» **Problem description**
Go through the entries below. Copy each line in which "easily" appears.

» **Dataset extract**
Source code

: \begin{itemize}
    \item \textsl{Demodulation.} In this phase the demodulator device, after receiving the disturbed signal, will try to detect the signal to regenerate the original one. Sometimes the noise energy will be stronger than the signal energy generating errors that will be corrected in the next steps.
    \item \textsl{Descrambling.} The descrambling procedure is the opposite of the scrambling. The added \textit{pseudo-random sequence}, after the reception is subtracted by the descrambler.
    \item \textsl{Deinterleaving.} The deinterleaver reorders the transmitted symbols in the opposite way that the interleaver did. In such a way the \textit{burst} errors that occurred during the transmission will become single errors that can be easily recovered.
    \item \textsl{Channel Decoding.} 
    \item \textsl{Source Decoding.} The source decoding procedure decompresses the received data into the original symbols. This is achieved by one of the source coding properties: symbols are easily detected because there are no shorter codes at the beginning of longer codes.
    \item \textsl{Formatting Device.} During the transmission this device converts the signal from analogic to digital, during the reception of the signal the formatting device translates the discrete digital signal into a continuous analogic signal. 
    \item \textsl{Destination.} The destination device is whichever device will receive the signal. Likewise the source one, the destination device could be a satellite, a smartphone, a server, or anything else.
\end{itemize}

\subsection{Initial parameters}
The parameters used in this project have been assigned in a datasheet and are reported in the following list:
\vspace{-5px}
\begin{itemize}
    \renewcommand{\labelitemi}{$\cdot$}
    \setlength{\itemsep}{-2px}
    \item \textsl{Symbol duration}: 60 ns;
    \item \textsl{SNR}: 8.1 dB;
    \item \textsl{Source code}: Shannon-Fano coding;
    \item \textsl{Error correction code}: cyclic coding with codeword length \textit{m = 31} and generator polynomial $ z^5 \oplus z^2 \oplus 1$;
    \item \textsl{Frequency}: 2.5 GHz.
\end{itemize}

» **Answer space**
    \item \textsl{Deinterleaving.} The deinterleaver reorders the transmitted symbols in the opposite way that the interleaver did. In such a way the \textit{burst} errors that occurred during the transmission will become single errors that can be easily recovered.
    \item \textsl{Source Decoding.} The source decoding procedure decompresses the received data into the original symbols. This is achieved by one of the source coding properties: symbols are easily detected because there are no shorter codes at the beginning of longer codes.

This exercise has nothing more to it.